----- EXTRACTED ENTRIES
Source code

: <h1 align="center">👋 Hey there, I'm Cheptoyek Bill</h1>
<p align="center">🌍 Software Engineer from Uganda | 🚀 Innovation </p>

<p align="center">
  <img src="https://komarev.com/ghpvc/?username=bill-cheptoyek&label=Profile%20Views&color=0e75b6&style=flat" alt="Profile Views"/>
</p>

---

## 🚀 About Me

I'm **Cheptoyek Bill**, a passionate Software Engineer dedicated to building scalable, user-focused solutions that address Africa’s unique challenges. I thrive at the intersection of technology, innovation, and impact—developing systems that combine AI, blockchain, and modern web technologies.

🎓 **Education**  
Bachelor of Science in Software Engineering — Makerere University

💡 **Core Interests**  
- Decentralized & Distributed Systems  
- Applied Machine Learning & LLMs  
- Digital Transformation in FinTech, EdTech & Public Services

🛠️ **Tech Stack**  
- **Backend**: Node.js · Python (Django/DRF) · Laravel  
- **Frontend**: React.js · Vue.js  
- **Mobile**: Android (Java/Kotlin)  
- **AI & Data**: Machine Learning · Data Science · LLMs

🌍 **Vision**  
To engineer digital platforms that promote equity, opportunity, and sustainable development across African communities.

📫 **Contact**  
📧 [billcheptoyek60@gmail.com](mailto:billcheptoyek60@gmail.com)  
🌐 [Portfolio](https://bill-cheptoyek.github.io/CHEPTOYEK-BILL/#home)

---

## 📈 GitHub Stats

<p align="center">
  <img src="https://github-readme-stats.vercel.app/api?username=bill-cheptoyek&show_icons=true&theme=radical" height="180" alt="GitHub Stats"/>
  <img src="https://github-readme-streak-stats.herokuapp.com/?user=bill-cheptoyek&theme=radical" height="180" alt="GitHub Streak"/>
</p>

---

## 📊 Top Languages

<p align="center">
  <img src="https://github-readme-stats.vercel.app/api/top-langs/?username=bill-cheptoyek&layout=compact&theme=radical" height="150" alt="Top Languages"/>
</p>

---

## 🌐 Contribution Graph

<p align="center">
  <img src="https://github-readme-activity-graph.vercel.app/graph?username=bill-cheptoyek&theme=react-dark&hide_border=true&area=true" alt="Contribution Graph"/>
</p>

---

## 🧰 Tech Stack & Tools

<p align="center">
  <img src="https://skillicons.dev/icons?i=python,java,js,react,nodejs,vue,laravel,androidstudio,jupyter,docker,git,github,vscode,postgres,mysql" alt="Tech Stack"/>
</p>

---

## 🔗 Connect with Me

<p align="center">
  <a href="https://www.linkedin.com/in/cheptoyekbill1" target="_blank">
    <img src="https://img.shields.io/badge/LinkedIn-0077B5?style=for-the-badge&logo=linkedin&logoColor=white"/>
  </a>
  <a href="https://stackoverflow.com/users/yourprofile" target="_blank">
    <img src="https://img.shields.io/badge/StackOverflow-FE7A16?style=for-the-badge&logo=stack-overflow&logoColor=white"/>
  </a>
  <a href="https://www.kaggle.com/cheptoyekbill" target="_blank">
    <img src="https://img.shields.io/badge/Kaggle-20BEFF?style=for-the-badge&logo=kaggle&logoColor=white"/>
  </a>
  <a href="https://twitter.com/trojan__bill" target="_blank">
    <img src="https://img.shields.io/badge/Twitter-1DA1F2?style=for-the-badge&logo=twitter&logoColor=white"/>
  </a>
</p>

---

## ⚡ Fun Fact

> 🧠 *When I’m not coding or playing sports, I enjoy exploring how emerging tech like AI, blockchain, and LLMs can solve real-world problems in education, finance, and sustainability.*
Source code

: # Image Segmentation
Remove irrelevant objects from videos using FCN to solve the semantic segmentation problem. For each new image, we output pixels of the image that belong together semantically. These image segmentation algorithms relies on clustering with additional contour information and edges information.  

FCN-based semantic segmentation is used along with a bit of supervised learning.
----------
* [EXERCISE DIRECTIONS] All of the material must be given again without any change.

* [YOUR SOLUTION]
Source code

: <h1 align="center">👋 Hey there, I'm Cheptoyek Bill</h1>
<p align="center">🌍 Software Engineer from Uganda | 🚀 Innovation </p>

<p align="center">
  <img src="https://komarev.com/ghpvc/?username=bill-cheptoyek&label=Profile%20Views&color=0e75b6&style=flat" alt="Profile Views"/>
</p>

---

## 🚀 About Me

I'm **Cheptoyek Bill**, a passionate Software Engineer dedicated to building scalable, user-focused solutions that address Africa’s unique challenges. I thrive at the intersection of technology, innovation, and impact—developing systems that combine AI, blockchain, and modern web technologies.

🎓 **Education**  
Bachelor of Science in Software Engineering — Makerere University

💡 **Core Interests**  
- Decentralized & Distributed Systems  
- Applied Machine Learning & LLMs  
- Digital Transformation in FinTech, EdTech & Public Services

🛠️ **Tech Stack**  
- **Backend**: Node.js · Python (Django/DRF) · Laravel  
- **Frontend**: React.js · Vue.js  
- **Mobile**: Android (Java/Kotlin)  
- **AI & Data**: Machine Learning · Data Science · LLMs

🌍 **Vision**  
To engineer digital platforms that promote equity, opportunity, and sustainable development across African communities.

📫 **Contact**  
📧 [billcheptoyek60@gmail.com](mailto:billcheptoyek60@gmail.com)  
🌐 [Portfolio](https://bill-cheptoyek.github.io/CHEPTOYEK-BILL/#home)

---

## 📈 GitHub Stats

<p align="center">
  <img src="https://github-readme-stats.vercel.app/api?username=bill-cheptoyek&show_icons=true&theme=radical" height="180" alt="GitHub Stats"/>
  <img src="https://github-readme-streak-stats.herokuapp.com/?user=bill-cheptoyek&theme=radical" height="180" alt="GitHub Streak"/>
</p>

---

## 📊 Top Languages

<p align="center">
  <img src="https://github-readme-stats.vercel.app/api/top-langs/?username=bill-cheptoyek&layout=compact&theme=radical" height="150" alt="Top Languages"/>
</p>

---

## 🌐 Contribution Graph

<p align="center">
  <img src="https://github-readme-activity-graph.vercel.app/graph?username=bill-cheptoyek&theme=react-dark&hide_border=true&area=true" alt="Contribution Graph"/>
</p>

---

## 🧰 Tech Stack & Tools

<p align="center">
  <img src="https://skillicons.dev/icons?i=python,java,js,react,nodejs,vue,laravel,androidstudio,jupyter,docker,git,github,vscode,postgres,mysql" alt="Tech Stack"/>
</p>

---

## 🔗 Connect with Me

<p align="center">
  <a href="https://www.linkedin.com/in/cheptoyekbill1" target="_blank">
    <img src="https://img.shields.io/badge/LinkedIn-0077B5?style=for-the-badge&logo=linkedin&logoColor=white"/>
  </a>
  <a href="https://stackoverflow.com/users/yourprofile" target="_blank">
    <img src="https://img.shields.io/badge/StackOverflow-FE7A16?style=for-the-badge&logo=stack-overflow&logoColor=white"/>
  </a>
  <a href="https://www.kaggle.com/cheptoyekbill" target="_blank">
    <img src="https://img.shields.io/badge/Kaggle-20BEFF?style=for-the-badge&logo=kaggle&logoColor=white"/>
  </a>
  <a href="https://twitter.com/trojan__bill" target="_blank">
    <img src="https://img.shields.io/badge/Twitter-1DA1F2?style=for-the-badge&logo=twitter&logoColor=white"/>
  </a>
</p>

---

## ⚡ Fun Fact

> 🧠 *When I’m not coding or playing sports, I enjoy exploring how emerging tech like AI, blockchain, and LLMs can solve real-world problems in education, finance, and sustainability.*
Source code

: # Image Segmentation
Remove irrelevant objects from videos using FCN to solve the semantic segmentation problem. For each new image, we output pixels of the image that belong together semantically. These image segmentation algorithms relies on clustering with additional contour information and edges information.  

FCN-based semantic segmentation is used along with a bit of supervised learning.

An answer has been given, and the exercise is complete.